Provide only the number of lines in the listing that contain the word "execution".
(Given data Opens)
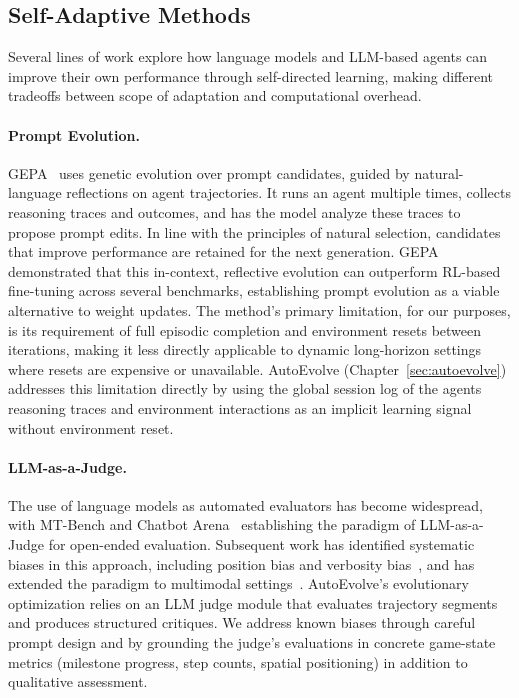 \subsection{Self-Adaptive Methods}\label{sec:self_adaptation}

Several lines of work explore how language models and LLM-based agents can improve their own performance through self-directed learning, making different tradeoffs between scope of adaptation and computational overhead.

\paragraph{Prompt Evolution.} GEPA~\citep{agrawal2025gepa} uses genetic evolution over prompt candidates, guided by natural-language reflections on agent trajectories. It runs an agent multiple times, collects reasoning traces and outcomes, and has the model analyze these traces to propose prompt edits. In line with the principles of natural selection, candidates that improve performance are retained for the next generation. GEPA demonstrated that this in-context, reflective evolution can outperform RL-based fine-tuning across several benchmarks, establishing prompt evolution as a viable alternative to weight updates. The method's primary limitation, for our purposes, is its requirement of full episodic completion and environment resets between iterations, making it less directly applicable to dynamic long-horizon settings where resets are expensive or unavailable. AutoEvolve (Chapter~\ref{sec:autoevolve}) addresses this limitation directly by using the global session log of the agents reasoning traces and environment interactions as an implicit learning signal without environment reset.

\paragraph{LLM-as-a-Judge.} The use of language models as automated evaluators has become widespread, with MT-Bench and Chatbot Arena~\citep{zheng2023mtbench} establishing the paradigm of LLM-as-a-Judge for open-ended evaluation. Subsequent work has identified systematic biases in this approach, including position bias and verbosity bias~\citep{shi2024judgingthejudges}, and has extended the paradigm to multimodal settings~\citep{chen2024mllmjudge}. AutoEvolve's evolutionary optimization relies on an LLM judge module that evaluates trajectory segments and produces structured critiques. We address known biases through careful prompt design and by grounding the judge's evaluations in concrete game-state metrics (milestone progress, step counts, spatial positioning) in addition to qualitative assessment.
(Given data Closes)
(Given data Opens)
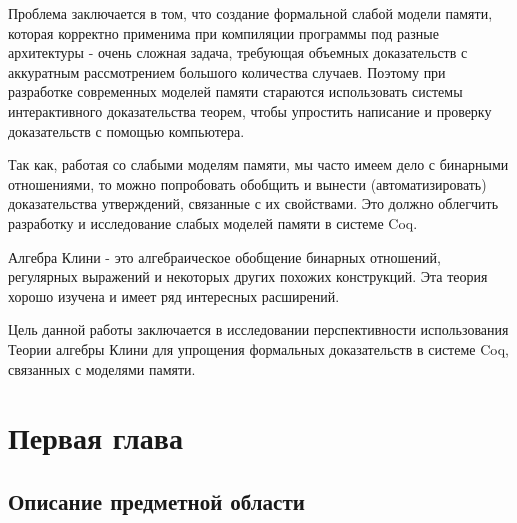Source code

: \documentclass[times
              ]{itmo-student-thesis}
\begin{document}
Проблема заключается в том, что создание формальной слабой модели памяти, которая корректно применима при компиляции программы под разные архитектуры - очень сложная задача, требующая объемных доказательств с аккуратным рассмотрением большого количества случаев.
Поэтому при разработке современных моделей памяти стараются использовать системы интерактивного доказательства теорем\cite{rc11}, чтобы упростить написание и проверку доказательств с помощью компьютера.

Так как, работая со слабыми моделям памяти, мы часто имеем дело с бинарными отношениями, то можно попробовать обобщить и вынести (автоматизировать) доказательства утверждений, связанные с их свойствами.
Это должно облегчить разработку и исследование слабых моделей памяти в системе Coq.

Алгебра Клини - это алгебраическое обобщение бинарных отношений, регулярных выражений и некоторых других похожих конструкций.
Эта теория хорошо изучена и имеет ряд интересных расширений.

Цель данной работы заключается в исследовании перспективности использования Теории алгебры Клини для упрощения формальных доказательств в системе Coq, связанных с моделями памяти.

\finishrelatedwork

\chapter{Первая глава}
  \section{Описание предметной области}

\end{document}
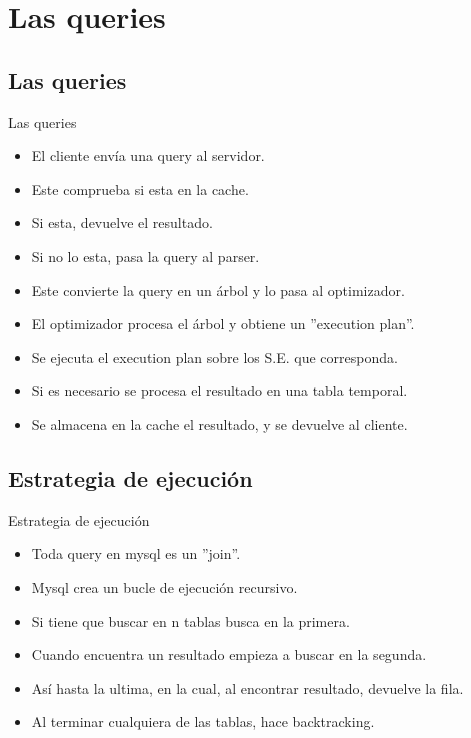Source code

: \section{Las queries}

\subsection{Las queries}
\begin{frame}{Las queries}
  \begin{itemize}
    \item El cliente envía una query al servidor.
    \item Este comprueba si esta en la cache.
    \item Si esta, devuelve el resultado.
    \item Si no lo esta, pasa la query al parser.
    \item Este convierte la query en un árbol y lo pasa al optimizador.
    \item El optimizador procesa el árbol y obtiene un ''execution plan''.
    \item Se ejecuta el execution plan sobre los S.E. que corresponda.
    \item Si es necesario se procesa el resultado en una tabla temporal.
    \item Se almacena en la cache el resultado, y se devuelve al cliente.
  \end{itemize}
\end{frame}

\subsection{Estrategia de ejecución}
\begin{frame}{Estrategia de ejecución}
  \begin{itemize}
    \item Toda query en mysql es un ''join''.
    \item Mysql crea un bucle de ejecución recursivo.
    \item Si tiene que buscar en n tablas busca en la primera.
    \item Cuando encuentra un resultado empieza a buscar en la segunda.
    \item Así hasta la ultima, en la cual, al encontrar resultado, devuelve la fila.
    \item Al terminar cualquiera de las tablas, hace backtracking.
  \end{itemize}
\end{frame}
(Given data Closes)
**Exercise solution:** 2